Communique "Decalogue Part II"


Decalogue Part II


In earlier writing I have discussed my belief in the duality of mankind coming down to one essential feature above all others, namely, we are all comprised of a higher and a lower self. Within us, all of us is the ability to reach for the stars and the heavens above, or to fall into a shrouded abyss from which only the screams of the unholy can be heard.


This duality of spirit is also the reason why fate and free will seem at odds, but are necessary to realizing the difference between true acts of goodness and charity and acts of avarice, greed, lust, self-interest, pride and misplaced ambition.

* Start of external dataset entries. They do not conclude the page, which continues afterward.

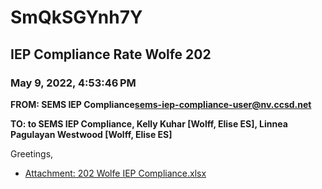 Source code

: # SmQkSGYnh7Y
## IEP Compliance Rate Wolfe 202
### May 9, 2022, 4:53:46 PM
**FROM: SEMS IEP Compliance<sems-iep-compliance-user@nv.ccsd.net>**

**TO: to SEMS IEP Compliance, Kelly Kuhar [Wolff, Elise ES], Linnea Pagulayan Westwood [Wolff, Elise ES]**


Greetings,  





* [Attachment: 202 Wolfe IEP Compliance.xlsx](SmQkSGYnh7Y-attachment-1.xlsx)
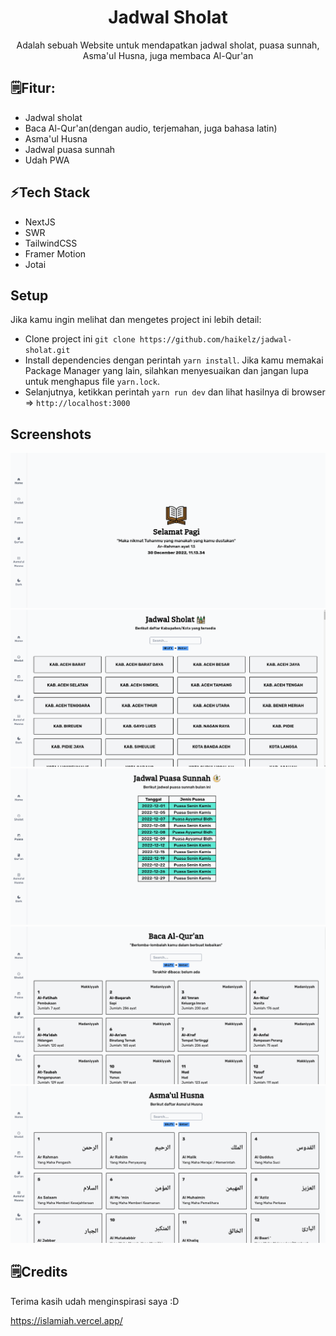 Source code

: <div align="center">
  <h1>Jadwal Sholat</h1> 
  <p>Adalah sebuah Website untuk mendapatkan jadwal sholat, puasa sunnah, Asma'ul Husna, juga membaca Al-Qur'an</p>
</div>

## 🗒Fitur:

- Jadwal sholat
- Baca Al-Qur'an(dengan audio, terjemahan, juga bahasa latin)
- Asma'ul Husna
- Jadwal puasa sunnah
- Udah PWA

## ⚡Tech Stack

- NextJS
- SWR
- TailwindCSS
- Framer Motion
- Jotai

## Setup

Jika kamu ingin melihat dan mengetes project ini lebih detail:

- Clone project ini `git clone https://github.com/haikelz/jadwal-sholat.git`
- Install dependencies dengan perintah `yarn install`. Jika kamu memakai Package Manager yang lain, silahkan menyesuaikan dan jangan lupa untuk menghapus file `yarn.lock`.
- Selanjutnya, ketikkan perintah `yarn run dev` dan lihat hasilnya di browser => `http://localhost:3000`

## Screenshots

![home](/public/docs/home.png)
![jadwal sholat](/public/docs/jadwal-sholat.png)
![puasa sunnah](/public/docs/puasa-sunnah.png)
![quran](/public/docs/quran.png)
![asmaul husna](/public/docs/asmaul-husna.png)

## 🗒️Credits

Terima kasih udah menginspirasi saya :D

https://islamiah.vercel.app/
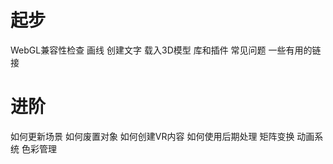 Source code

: # 起步

WebGL兼容性检查
画线
创建文字
载入3D模型
库和插件
常见问题
一些有用的链接

# 进阶

如何更新场景
如何废置对象
如何创建VR内容
如何使用后期处理
矩阵变换
动画系统
色彩管理
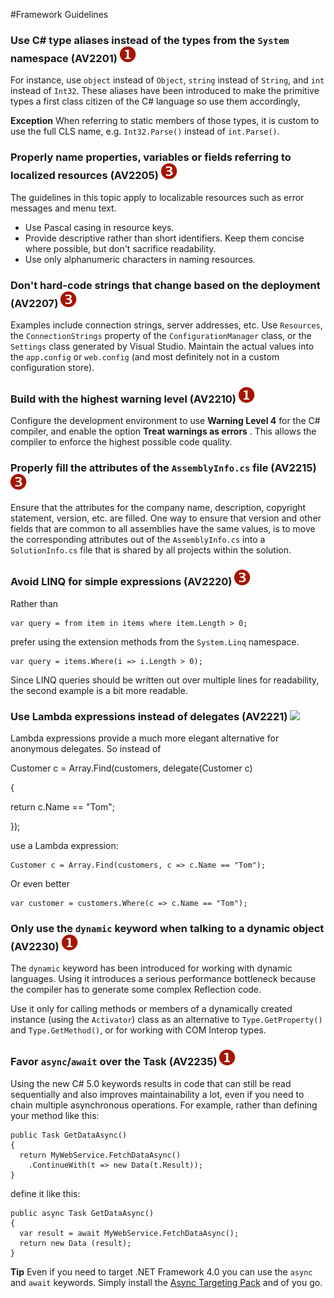 <!--
NOTE: Requires Markdown Extra. See http://michelf.ca/projects/php-markdown/extra/
 --> 

#Framework Guidelines

### Use C# type aliases instead of the types from the `System` namespace  (AV2201) ![](images/1.png)
For instance, use `object` instead of `Object`, `string` instead of `String`, and `int` instead of `Int32`. These aliases have been introduced to make the primitive types a first class citizen of the C# language so use them accordingly,

**Exception** When referring to static members of those types, it is custom to use the full CLS name, e.g. `Int32.Parse()` instead of `int.Parse()`.

### Properly name properties, variables or fields referring to localized resources  (AV2205) ![](images/3.png)
The guidelines in this topic apply to localizable resources such as error messages and menu text.

- Use Pascal casing in resource keys.
- Provide descriptive rather than short identifiers. Keep them concise where possible, but don't sacrifice readability.
- Use only alphanumeric characters in naming resources.

### Don't hard-code strings that change based on the deployment  (AV2207) ![](images/3.png)
Examples include connection strings, server addresses, etc. Use `Resources`, the `ConnectionStrings` property of the `ConfigurationManager` class, or the `Settings` class generated by Visual Studio. Maintain the actual values into the `app.config` or `web.config` (and most definitely not in a custom configuration store).

### Build with the highest warning level  (AV2210) ![](images/1.png)
Configure the development environment to use **Warning Level 4** for the C# compiler, and enable the option **Treat warnings as errors** . This allows the compiler to enforce the highest possible code quality.

### Properly fill the attributes of the `AssemblyInfo.cs` file  (AV2215) ![](images/3.png)
Ensure that the attributes for the company name, description, copyright statement, version, etc. are filled. One way to ensure that version and other fields that are common to all assemblies have the same values, is to move the corresponding attributes out of the `AssemblyInfo.cs` into a `SolutionInfo.cs` file that is shared by all projects within the solution. 

### Avoid LINQ for simple expressions  (AV2220) ![](images/3.png)
Rather than

	var query = from item in items where item.Length > 0;

prefer using the extension methods from the `System.Linq` namespace.

	var query = items.Where(i => i.Length > 0);

Since LINQ queries should be written out over multiple lines for readability, the second example is a bit more readable.

### Use Lambda expressions instead of delegates  (AV2221) ![](images/?.png)

Lambda expressions provide a much more elegant alternative for anonymous delegates. So instead of

Customer c = Array.Find(customers, delegate(Customer c)

{

return c.Name == "Tom";

});

use a Lambda expression:

	Customer c = Array.Find(customers, c => c.Name == "Tom");

Or even better

	var customer = customers.Where(c => c.Name == "Tom");

### Only use the `dynamic` keyword when talking to a dynamic object  (AV2230) ![](images/1.png)
The `dynamic` keyword has been introduced for working with dynamic languages. Using it introduces a serious performance bottleneck because the compiler has to generate some complex Reflection code.

Use it only for calling methods or members of a dynamically created instance (using the `Activator`) class as an alternative to `Type.GetProperty()` and `Type.GetMethod()`, or for working with COM Interop types.

### Favor `async`/`await` over the Task (AV2235) ![](images/1.png)
Using the new C# 5.0 keywords results in code that can still be read sequentially and also improves maintainability a lot, even if you need to chain multiple asynchronous operations. For example, rather than defining your method like this:

	public Task GetDataAsync()
	{
	  return MyWebService.FetchDataAsync()
	    .ContinueWith(t => new Data(t.Result));
	}

define it like this:

	public async Task GetDataAsync()
	{
	  var result = await MyWebService.FetchDataAsync();
	  return new Data (result);
	}

**Tip** Even if you need to target .NET Framework 4.0 you can use the `async` and `await` keywords. Simply install the [Async Targeting Pack](http://www.microsoft.com/en-us/download/details.aspx?id=29576) and of you go. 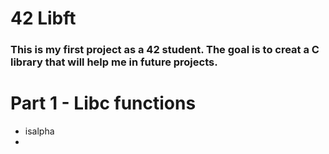 # 42 Libft

<div><h3>This is my first project as a 42 student. The goal is to creat a C library that will help me in future projects.</h3></div>
<div><h1>Part 1 - Libc functions</h1></div>




<div>
  <ul><li>isalpha<li></ul>
  </div> 

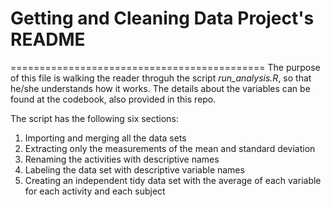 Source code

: # Getting and Cleaning Data Project's README
============================================
The purpose of this file is walking the reader throguh the script *run_analysis.R*, so that he/she understands how it works. The details about the variables can be found at the codebook, also provided in this repo. 

The script has the following six sections:
1. Importing and merging all the data sets
2. Extracting only the measurements of the mean and standard deviation
3. Renaming the activities with descriptive names
4. Labeling the data set with descriptive variable names
5. Creating an independent tidy data set with the average of each variable for each activity and each subject

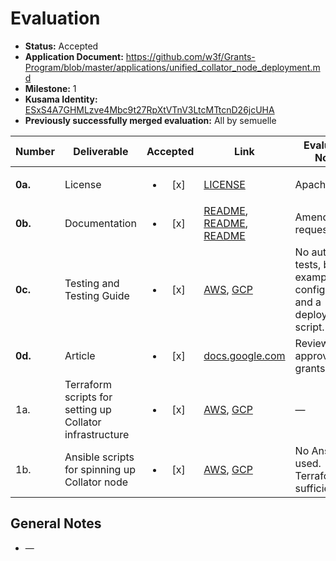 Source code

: # Evaluation

- **Status:** Accepted
- **Application Document:** https://github.com/w3f/Grants-Program/blob/master/applications/unified_collator_node_deployment.md
- **Milestone:** 1
- **Kusama Identity:** [ESxS4A7GHMLzve4Mbc9t27RpXtVTnV3LtcMTtcnD26jcUHA](https://polkascan.io/pre/kusama/account/ESxS4A7GHMLzve4Mbc9t27RpXtVTnV3LtcMTtcnD26jcUHA)
- **Previously successfully merged evaluation:** All by semuelle

| Number  | Deliverable                                              |        Accepted        | Link                                                                                                                                                                                                                                                                                                                                                                                                                                       | Evaluation Notes                                                        |
| ------- | -------------------------------------------------------- | :--------------------: | ------------------------------------------------------------------------------------------------------------------------------------------------------------------------------------------------------------------------------------------------------------------------------------------------------------------------------------------------------------------------------------------------------------------------------------------ | ----------------------------------------------------------------------- |
| **0a.** | License                                                  | <ul><li>[x] </li></ul> | [LICENSE](https://github.com/for-parity-with-love/unified-collator-node-deployment/blob/32c5ee536674ac290b7ca4b596c2893b8e933086/LICENSE)                                                                                                                                                                                                                                                                                                  | Apache 2.0                                                              |
| **0b.** | Documentation                                            | <ul><li>[x] </li></ul> | [README](https://github.com/for-parity-with-love/unified-collator-node-deployment/blob/32c5ee536674ac290b7ca4b596c2893b8e933086/README.md), [README](https://github.com/for-parity-with-love/unified-collator-node-deployment/blob/33b7af8645f265544bd8ccf8532ac98b99bd0e7a/AWS/README.MD), [README](https://github.com/for-parity-with-love/unified-collator-node-deployment/blob/32c5ee536674ac290b7ca4b596c2893b8e933086/GCP/README.MD) | Amended on request.                                                     |
| **0c.** | Testing and Testing Guide                                | <ul><li>[x] </li></ul> | [AWS](https://github.com/for-parity-with-love/unified-collator-node-deployment/tree/32c5ee536674ac290b7ca4b596c2893b8e933086/AWS), [GCP](https://github.com/for-parity-with-love/unified-collator-node-deployment/tree/32c5ee536674ac290b7ca4b596c2893b8e933086/GCP)                                                                                                                                                                       | No automated tests, but example configurations and a deployment script. |
| **0d.** | Article                                                  | <ul><li>[x] </li></ul> | [docs.google.com](https://docs.google.com/document/d/1WRSDN343BS05obPG6kSQQBfWp6tSDyWPwamqlKWgDGE/edit)                                                                                                                                                                                                                                                                                                                                    | Reviewed and approved by grantsPR                                       |
| 1a.     | Terraform scripts for setting up Collator infrastructure | <ul><li>[x] </li></ul> | [AWS](https://github.com/for-parity-with-love/unified-collator-node-deployment/tree/32c5ee536674ac290b7ca4b596c2893b8e933086/AWS), [GCP](https://github.com/for-parity-with-love/unified-collator-node-deployment/tree/32c5ee536674ac290b7ca4b596c2893b8e933086/GCP)                                                                                                                                                                       | —                                                                       |
| 1b.     | Ansible scripts for spinning up Collator node            | <ul><li>[x] </li></ul> | [AWS](https://github.com/for-parity-with-love/unified-collator-node-deployment/tree/32c5ee536674ac290b7ca4b596c2893b8e933086/AWS), [GCP](https://github.com/for-parity-with-love/unified-collator-node-deployment/tree/32c5ee536674ac290b7ca4b596c2893b8e933086/GCP)                                                                                                                                                                       | No Ansible used. Terraform sufficient.                                  |

## General Notes

- —
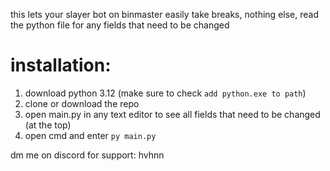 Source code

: this lets your slayer bot on binmaster easily take breaks, nothing else, read the python file for any fields that need to be changed

# installation:
1. download python 3.12 (make sure to check `add python.exe to path`)
2. clone or download the repo
3. open main.py in any text editor to see all fields that need to be changed (at the top)
4. open cmd and enter `py main.py`

dm me on discord for support: hvhnn
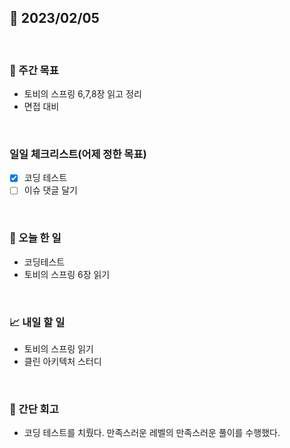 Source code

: ## 📅 2023/02/05

<br/>

### 🏹 주간 목표

- 토비의 스프링 6,7,8장 읽고 정리
- 면접 대비

<br/>

### 일일 체크리스트(어제 정한 목표)

- [x] 코딩 테스트
- [ ] 이슈 댓글 달기

<br/>

### 💯 오늘 한 일

- 코딩테스트
- 토비의 스프링 6장 읽기

<br/>

### 📈 내일 할 일

- 토비의 스프링 읽기
- 클린 아키텍처 스터디

<br/>

### 🧐 간단 회고

- 코딩 테스트를 치뤘다. 만족스러운 레벨의 만족스러운 풀이를 수행했다. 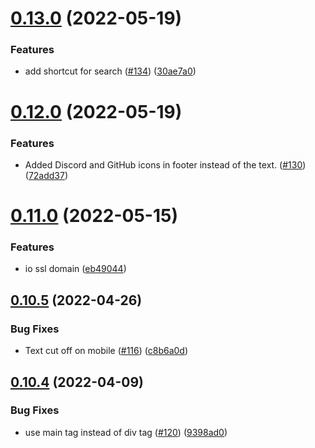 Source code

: # [0.13.0](https://github.com/EddieHubCommunity/good-first-issue-finder/compare/v0.12.0...v0.13.0) (2022-05-19)

### Features

- add shortcut for search ([#134](https://github.com/EddieHubCommunity/good-first-issue-finder/issues/134)) ([30ae7a0](https://github.com/EddieHubCommunity/good-first-issue-finder/commit/30ae7a0b1a9a5371648d28ffa8e8fc64b1b12357))

# [0.12.0](https://github.com/EddieHubCommunity/good-first-issue-finder/compare/v0.11.0...v0.12.0) (2022-05-19)

### Features

- Added Discord and GitHub icons in footer instead of the text. ([#130](https://github.com/EddieHubCommunity/good-first-issue-finder/issues/130)) ([72add37](https://github.com/EddieHubCommunity/good-first-issue-finder/commit/72add372f60b16460dec7df298b4fa8e2bbfc673))

# [0.11.0](https://github.com/EddieHubCommunity/good-first-issue-finder/compare/v0.10.5...v0.11.0) (2022-05-15)

### Features

- io ssl domain ([eb49044](https://github.com/EddieHubCommunity/good-first-issue-finder/commit/eb49044f76ee38cdcce12f8d978f8876e45213ef))

## [0.10.5](https://github.com/EddieHubCommunity/good-first-issue-finder/compare/v0.10.4...v0.10.5) (2022-04-26)

### Bug Fixes

- Text cut off on mobile ([#116](https://github.com/EddieHubCommunity/good-first-issue-finder/issues/116)) ([c8b6a0d](https://github.com/EddieHubCommunity/good-first-issue-finder/commit/c8b6a0d4ca58354f57b3b7c1914ddf60ee651b33))

## [0.10.4](https://github.com/EddieHubCommunity/good-first-issue-finder/compare/v0.10.3...v0.10.4) (2022-04-09)

### Bug Fixes

- use main tag instead of div tag ([#120](https://github.com/EddieHubCommunity/good-first-issue-finder/issues/120)) ([9398ad0](https://github.com/EddieHubCommunity/good-first-issue-finder/commit/9398ad01bbd1186ffca082eed7ea323b73e96925))
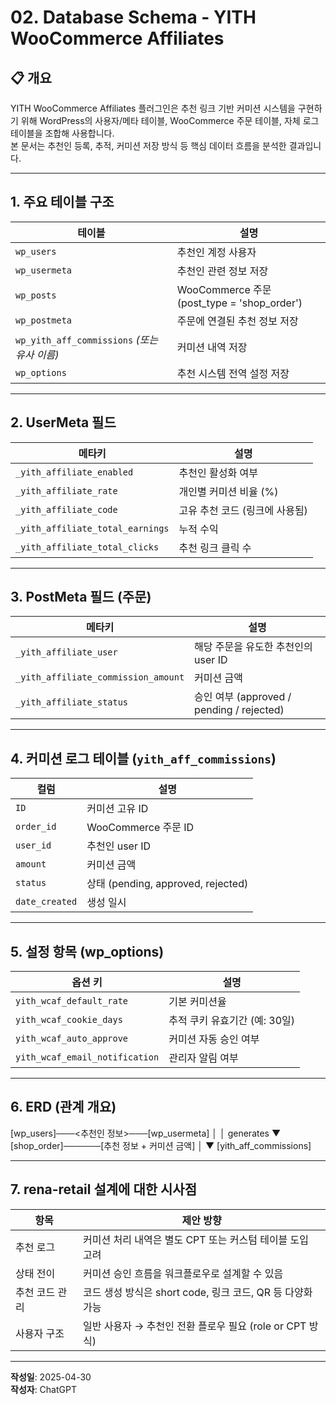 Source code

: # 02. Database Schema - YITH WooCommerce Affiliates

## 📋 개요

YITH WooCommerce Affiliates 플러그인은 추천 링크 기반 커미션 시스템을 구현하기 위해 WordPress의 사용자/메타 테이블, WooCommerce 주문 테이블, 자체 로그 테이블을 조합해 사용합니다.  
본 문서는 추천인 등록, 추적, 커미션 저장 방식 등 핵심 데이터 흐름을 분석한 결과입니다.

---

## 1. 주요 테이블 구조

| 테이블 | 설명 |
|--------|------|
| `wp_users` | 추천인 계정 사용자 |
| `wp_usermeta` | 추천인 관련 정보 저장 |
| `wp_posts` | WooCommerce 주문(post_type = 'shop_order') |
| `wp_postmeta` | 주문에 연결된 추천 정보 저장 |
| `wp_yith_aff_commissions` *(또는 유사 이름)* | 커미션 내역 저장 |
| `wp_options` | 추천 시스템 전역 설정 저장 |

---

## 2. UserMeta 필드

| 메타키 | 설명 |
|--------|------|
| `_yith_affiliate_enabled` | 추천인 활성화 여부 |
| `_yith_affiliate_rate` | 개인별 커미션 비율 (%) |
| `_yith_affiliate_code` | 고유 추천 코드 (링크에 사용됨) |
| `_yith_affiliate_total_earnings` | 누적 수익 |
| `_yith_affiliate_total_clicks` | 추천 링크 클릭 수 |

---

## 3. PostMeta 필드 (주문)

| 메타키 | 설명 |
|--------|------|
| `_yith_affiliate_user` | 해당 주문을 유도한 추천인의 user ID |
| `_yith_affiliate_commission_amount` | 커미션 금액 |
| `_yith_affiliate_status` | 승인 여부 (approved / pending / rejected) |

---

## 4. 커미션 로그 테이블 (`yith_aff_commissions`)

| 컬럼 | 설명 |
|------|------|
| `ID` | 커미션 고유 ID |
| `order_id` | WooCommerce 주문 ID |
| `user_id` | 추천인 user ID |
| `amount` | 커미션 금액 |
| `status` | 상태 (pending, approved, rejected) |
| `date_created` | 생성 일시 |

---

## 5. 설정 항목 (wp_options)

| 옵션 키 | 설명 |
|---------|------|
| `yith_wcaf_default_rate` | 기본 커미션율 |
| `yith_wcaf_cookie_days` | 추적 쿠키 유효기간 (예: 30일) |
| `yith_wcaf_auto_approve` | 커미션 자동 승인 여부 |
| `yith_wcaf_email_notification` | 관리자 알림 여부 |

---

## 6. ERD (관계 개요)

[wp_users]───<추천인 정보>───[wp_usermeta] │ │ generates ▼ [shop_order]───<postmeta>───[추천 정보 + 커미션 금액] │ ▼ [yith_aff_commissions]


---

## 7. rena-retail 설계에 대한 시사점

| 항목 | 제안 방향 |
|------|-----------|
| 추천 로그 | 커미션 처리 내역은 별도 CPT 또는 커스텀 테이블 도입 고려 |
| 상태 전이 | 커미션 승인 흐름을 워크플로우로 설계할 수 있음 |
| 추천 코드 관리 | 코드 생성 방식은 short code, 링크 코드, QR 등 다양화 가능 |
| 사용자 구조 | 일반 사용자 → 추천인 전환 플로우 필요 (role or CPT 방식) |

---

**작성일**: 2025-04-30  
**작성자**: ChatGPT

It is also the place where the Third Commandment comes into play. “Thou Shalt Not Take The Name of The Lord Thy God in Vain.” For some worshipers, keeping this Commandment can be as simple as using phrases such as dag, dang, darn, gosh-darn and dagnabbit in place of damn, with or without any reference to our Lord above.


Unfortunately, these types of euphemisms, as cute and quaint as they may be, mostly depending on who is doing the saying, are other than showing respect for our Creator, not addressing the underlying reason we must not take his name in vain.


There is a worse sin, a worse blasphemy that we see creeping into the glare of mainstream America. For it is far worse to take the Lord’s name and apply His blessing to acts that are clearly beyond the scope of what any kind and loving, true God would have you do in His name.


I state clearly and for the record (again) that my God is the God of Spinoza. He is kind, loving and wants us, all his children, to be happy. Or, due to free will, if not happy by one’s own choice, then at least aware enough to realize while you are practicing acts of the lower self, you keep them to yourself.


Anger, rage, fear, hatred, these are not the bases of living in a world all too capable of promoting loving care and harmony amongst all living creatures great and small. Look around you? What does nature itself tell you? Can you honestly tell me you see a way to enlightenment through wanton acts of cruelty and killing? Do you?


Are you ready to defend your so-called right to wield a sword against your neighbor justified by allusion to “God’s Righteous Vengeance”? If so, you have already fallen into the mire of fear based and therefore usually violent solutions to problems that quite frankly don’t exist except in a delirium of hidden forces and enemies that strangely, only you and a handful of others seem capable of seeing.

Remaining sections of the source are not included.